• [TASK DESCRIPTION]:
The records below hold pictures; please leave those out and retype the rest exactly.

• [RECORDS SUPPLIED]:
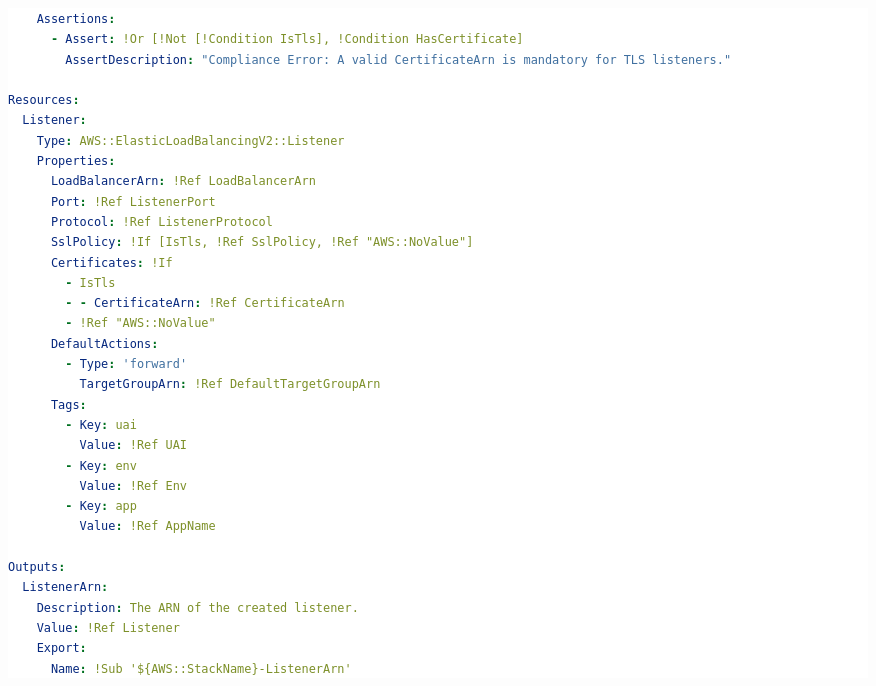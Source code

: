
 ```yaml
    Assertions:
      - Assert: !Or [!Not [!Condition IsTls], !Condition HasCertificate]
        AssertDescription: "Compliance Error: A valid CertificateArn is mandatory for TLS listeners."

Resources:
  Listener:
    Type: AWS::ElasticLoadBalancingV2::Listener
    Properties:
      LoadBalancerArn: !Ref LoadBalancerArn
      Port: !Ref ListenerPort
      Protocol: !Ref ListenerProtocol
      SslPolicy: !If [IsTls, !Ref SslPolicy, !Ref "AWS::NoValue"]
      Certificates: !If
        - IsTls
        - - CertificateArn: !Ref CertificateArn
        - !Ref "AWS::NoValue"
      DefaultActions:
        - Type: 'forward'
          TargetGroupArn: !Ref DefaultTargetGroupArn
      Tags:
        - Key: uai
          Value: !Ref UAI
        - Key: env
          Value: !Ref Env
        - Key: app
          Value: !Ref AppName

Outputs:
  ListenerArn:
    Description: The ARN of the created listener.
    Value: !Ref Listener
    Export:
      Name: !Sub '${AWS::StackName}-ListenerArn'
```
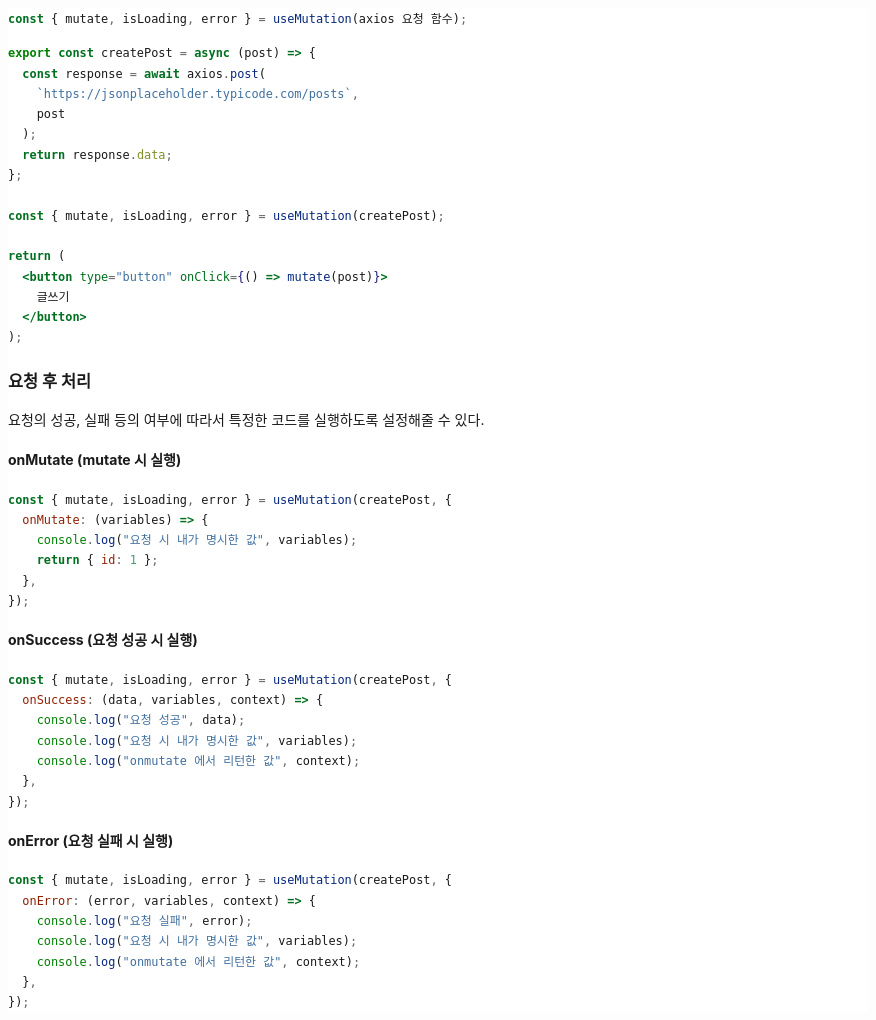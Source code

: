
```jsx
const { mutate, isLoading, error } = useMutation(axios 요청 함수);
```

```jsx
export const createPost = async (post) => {
  const response = await axios.post(
    `https://jsonplaceholder.typicode.com/posts`,
    post
  );
  return response.data;
};

const { mutate, isLoading, error } = useMutation(createPost);

return (
  <button type="button" onClick={() => mutate(post)}>
    글쓰기
  </button>
);
```

### 요청 후 처리

요청의 성공, 실패 등의 여부에 따라서 특정한 코드를 실행하도록 설정해줄 수 있다.

#### onMutate (mutate 시 실행)

```jsx
const { mutate, isLoading, error } = useMutation(createPost, {
  onMutate: (variables) => {
    console.log("요청 시 내가 명시한 값", variables);
    return { id: 1 };
  },
});
```

#### onSuccess (요청 성공 시 실행)

```jsx
const { mutate, isLoading, error } = useMutation(createPost, {
  onSuccess: (data, variables, context) => {
    console.log("요청 성공", data);
    console.log("요청 시 내가 명시한 값", variables);
    console.log("onmutate 에서 리턴한 값", context);
  },
});
```

#### onError (요청 실패 시 실행)

```jsx
const { mutate, isLoading, error } = useMutation(createPost, {
  onError: (error, variables, context) => {
    console.log("요청 실패", error);
    console.log("요청 시 내가 명시한 값", variables);
    console.log("onmutate 에서 리턴한 값", context);
  },
});
```
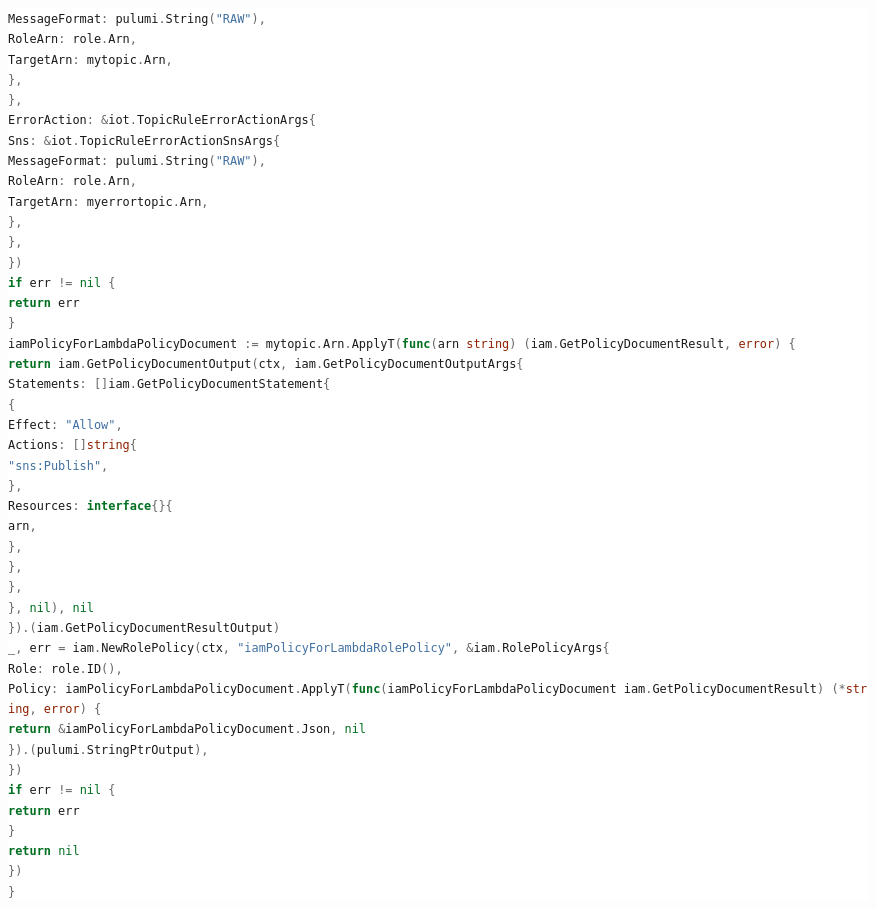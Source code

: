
 ```go
MessageFormat: pulumi.String("RAW"),
RoleArn: role.Arn,
TargetArn: mytopic.Arn,
},
},
ErrorAction: &iot.TopicRuleErrorActionArgs{
Sns: &iot.TopicRuleErrorActionSnsArgs{
MessageFormat: pulumi.String("RAW"),
RoleArn: role.Arn,
TargetArn: myerrortopic.Arn,
},
},
})
if err != nil {
return err
}
iamPolicyForLambdaPolicyDocument := mytopic.Arn.ApplyT(func(arn string) (iam.GetPolicyDocumentResult, error) {
return iam.GetPolicyDocumentOutput(ctx, iam.GetPolicyDocumentOutputArgs{
Statements: []iam.GetPolicyDocumentStatement{
{
Effect: "Allow",
Actions: []string{
"sns:Publish",
},
Resources: interface{}{
arn,
},
},
},
}, nil), nil
}).(iam.GetPolicyDocumentResultOutput)
_, err = iam.NewRolePolicy(ctx, "iamPolicyForLambdaRolePolicy", &iam.RolePolicyArgs{
Role: role.ID(),
Policy: iamPolicyForLambdaPolicyDocument.ApplyT(func(iamPolicyForLambdaPolicyDocument iam.GetPolicyDocumentResult) (*string, error) {
return &iamPolicyForLambdaPolicyDocument.Json, nil
}).(pulumi.StringPtrOutput),
})
if err != nil {
return err
}
return nil
})
}
```


</pulumi-choosable>
</div>

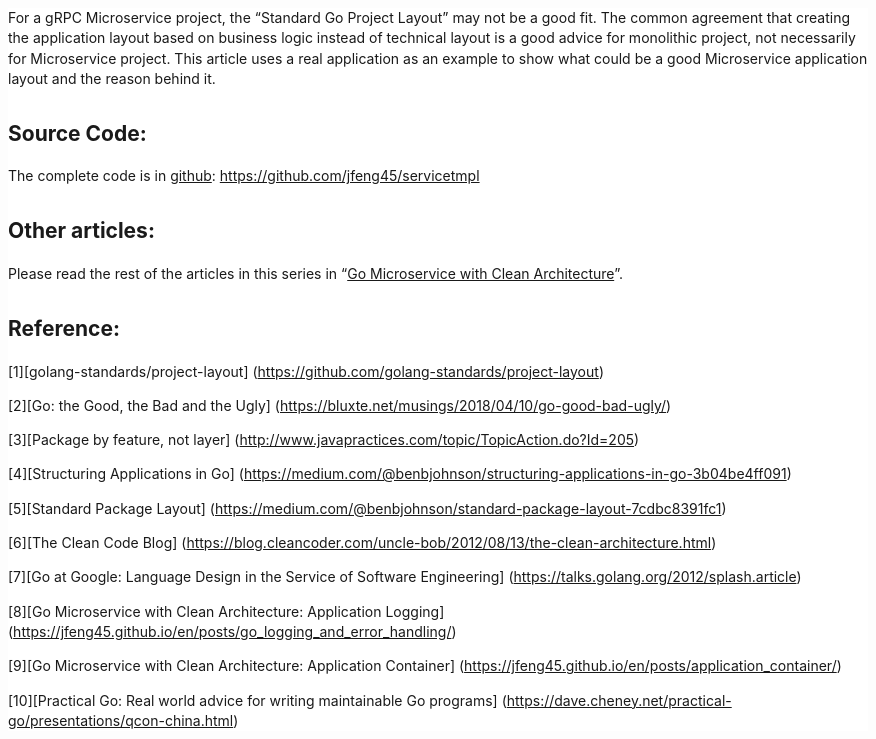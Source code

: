For a gRPC Microservice project, the “Standard Go Project Layout” may not be a good fit. The common agreement that creating the application layout based on business logic instead of technical layout is a good advice for monolithic project, not necessarily for Microservice project. This article uses a real application as an example to show what could be a good Microservice application layout and the reason behind it.

## Source Code:

The complete code is in [github](https://github.com/jfeng45/servicetmpl): https://github.com/jfeng45/servicetmpl

## Other articles:

Please read the rest of the articles in this series in “[Go Microservice with Clean Architecture](https://jfeng45.github.io/en/posts/clean_architecture_with_go/)”.

## Reference:

[1][golang-standards/project-layout]
(https://github.com/golang-standards/project-layout)

[2][Go: the Good, the Bad and the Ugly]
(https://bluxte.net/musings/2018/04/10/go-good-bad-ugly/)

[3][Package by feature, not layer]
(http://www.javapractices.com/topic/TopicAction.do?Id=205)

[4][Structuring Applications in Go]
(https://medium.com/@benbjohnson/structuring-applications-in-go-3b04be4ff091)

[5][Standard Package Layout]
(https://medium.com/@benbjohnson/standard-package-layout-7cdbc8391fc1)

[6][The Clean Code Blog]
(https://blog.cleancoder.com/uncle-bob/2012/08/13/the-clean-architecture.html)

[7][Go at Google: Language Design in the Service of Software Engineering]
(https://talks.golang.org/2012/splash.article)

[8][Go Microservice with Clean Architecture: Application Logging]
(https://jfeng45.github.io/en/posts/go_logging_and_error_handling/)

[9][Go Microservice with Clean Architecture: Application Container]
(https://jfeng45.github.io/en/posts/application_container/)

[10][Practical Go: Real world advice for writing maintainable Go programs]
(https://dave.cheney.net/practical-go/presentations/qcon-china.html)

• [ANSWER FOR THIS EXERCISE]:
Source code

:
 ```yaml
    Assertions:
      - Assert: !Or [!Not [!Condition IsTls], !Condition HasCertificate]
        AssertDescription: "Compliance Error: A valid CertificateArn is mandatory for TLS listeners."

Resources:
  Listener:
    Type: AWS::ElasticLoadBalancingV2::Listener
    Properties:
      LoadBalancerArn: !Ref LoadBalancerArn
      Port: !Ref ListenerPort
      Protocol: !Ref ListenerProtocol
      SslPolicy: !If [IsTls, !Ref SslPolicy, !Ref "AWS::NoValue"]
      Certificates: !If
        - IsTls
        - - CertificateArn: !Ref CertificateArn
        - !Ref "AWS::NoValue"
      DefaultActions:
        - Type: 'forward'
          TargetGroupArn: !Ref DefaultTargetGroupArn
      Tags:
        - Key: uai
          Value: !Ref UAI
        - Key: env
          Value: !Ref Env
        - Key: app
          Value: !Ref AppName

Outputs:
  ListenerArn:
    Description: The ARN of the created listener.
    Value: !Ref Listener
    Export:
      Name: !Sub '${AWS::StackName}-ListenerArn'
```
Source code

:
```jsx
const { mutate, isLoading, error } = useMutation(axios 요청 함수);
```

```jsx
export const createPost = async (post) => {
  const response = await axios.post(
    `https://jsonplaceholder.typicode.com/posts`,
    post
  );
  return response.data;
};

const { mutate, isLoading, error } = useMutation(createPost);

return (
  <button type="button" onClick={() => mutate(post)}>
    글쓰기
  </button>
);
```

### 요청 후 처리

요청의 성공, 실패 등의 여부에 따라서 특정한 코드를 실행하도록 설정해줄 수 있다.

#### onMutate (mutate 시 실행)

```jsx
const { mutate, isLoading, error } = useMutation(createPost, {
  onMutate: (variables) => {
    console.log("요청 시 내가 명시한 값", variables);
    return { id: 1 };
  },
});
```

#### onSuccess (요청 성공 시 실행)

```jsx
const { mutate, isLoading, error } = useMutation(createPost, {
  onSuccess: (data, variables, context) => {
    console.log("요청 성공", data);
    console.log("요청 시 내가 명시한 값", variables);
    console.log("onmutate 에서 리턴한 값", context);
  },
});
```

#### onError (요청 실패 시 실행)

```jsx
const { mutate, isLoading, error } = useMutation(createPost, {
  onError: (error, variables, context) => {
    console.log("요청 실패", error);
    console.log("요청 시 내가 명시한 값", variables);
    console.log("onmutate 에서 리턴한 값", context);
  },
});
```
Source code

:
 ```go
MessageFormat: pulumi.String("RAW"),
RoleArn: role.Arn,
TargetArn: mytopic.Arn,
},
},
ErrorAction: &iot.TopicRuleErrorActionArgs{
Sns: &iot.TopicRuleErrorActionSnsArgs{
MessageFormat: pulumi.String("RAW"),
RoleArn: role.Arn,
TargetArn: myerrortopic.Arn,
},
},
})
if err != nil {
return err
}
iamPolicyForLambdaPolicyDocument := mytopic.Arn.ApplyT(func(arn string) (iam.GetPolicyDocumentResult, error) {
return iam.GetPolicyDocumentOutput(ctx, iam.GetPolicyDocumentOutputArgs{
Statements: []iam.GetPolicyDocumentStatement{
{
Effect: "Allow",
Actions: []string{
"sns:Publish",
},
Resources: interface{}{
arn,
},
},
},
}, nil), nil
}).(iam.GetPolicyDocumentResultOutput)
_, err = iam.NewRolePolicy(ctx, "iamPolicyForLambdaRolePolicy", &iam.RolePolicyArgs{
Role: role.ID(),
Policy: iamPolicyForLambdaPolicyDocument.ApplyT(func(iamPolicyForLambdaPolicyDocument iam.GetPolicyDocumentResult) (*string, error) {
return &iamPolicyForLambdaPolicyDocument.Json, nil
}).(pulumi.StringPtrOutput),
})
if err != nil {
return err
}
return nil
})
}
```


</pulumi-choosable>
</div>

Source code

:For a gRPC Microservice project, the “Standard Go Project Layout” may not be a good fit. The common agreement that creating the application layout based on business logic instead of technical layout is a good advice for monolithic project, not necessarily for Microservice project. This article uses a real application as an example to show what could be a good Microservice application layout and the reason behind it.

## Source Code:

The complete code is in [github](https://github.com/jfeng45/servicetmpl): https://github.com/jfeng45/servicetmpl

## Other articles:

Please read the rest of the articles in this series in “[Go Microservice with Clean Architecture](https://jfeng45.github.io/en/posts/clean_architecture_with_go/)”.

## Reference:

[1][golang-standards/project-layout]
(https://github.com/golang-standards/project-layout)

[2][Go: the Good, the Bad and the Ugly]
(https://bluxte.net/musings/2018/04/10/go-good-bad-ugly/)

[3][Package by feature, not layer]
(http://www.javapractices.com/topic/TopicAction.do?Id=205)

[4][Structuring Applications in Go]
(https://medium.com/@benbjohnson/structuring-applications-in-go-3b04be4ff091)

[5][Standard Package Layout]
(https://medium.com/@benbjohnson/standard-package-layout-7cdbc8391fc1)

[6][The Clean Code Blog]
(https://blog.cleancoder.com/uncle-bob/2012/08/13/the-clean-architecture.html)

[7][Go at Google: Language Design in the Service of Software Engineering]
(https://talks.golang.org/2012/splash.article)

[8][Go Microservice with Clean Architecture: Application Logging]
(https://jfeng45.github.io/en/posts/go_logging_and_error_handling/)

[9][Go Microservice with Clean Architecture: Application Container]
(https://jfeng45.github.io/en/posts/application_container/)

[10][Practical Go: Real world advice for writing maintainable Go programs]
(https://dave.cheney.net/practical-go/presentations/qcon-china.html)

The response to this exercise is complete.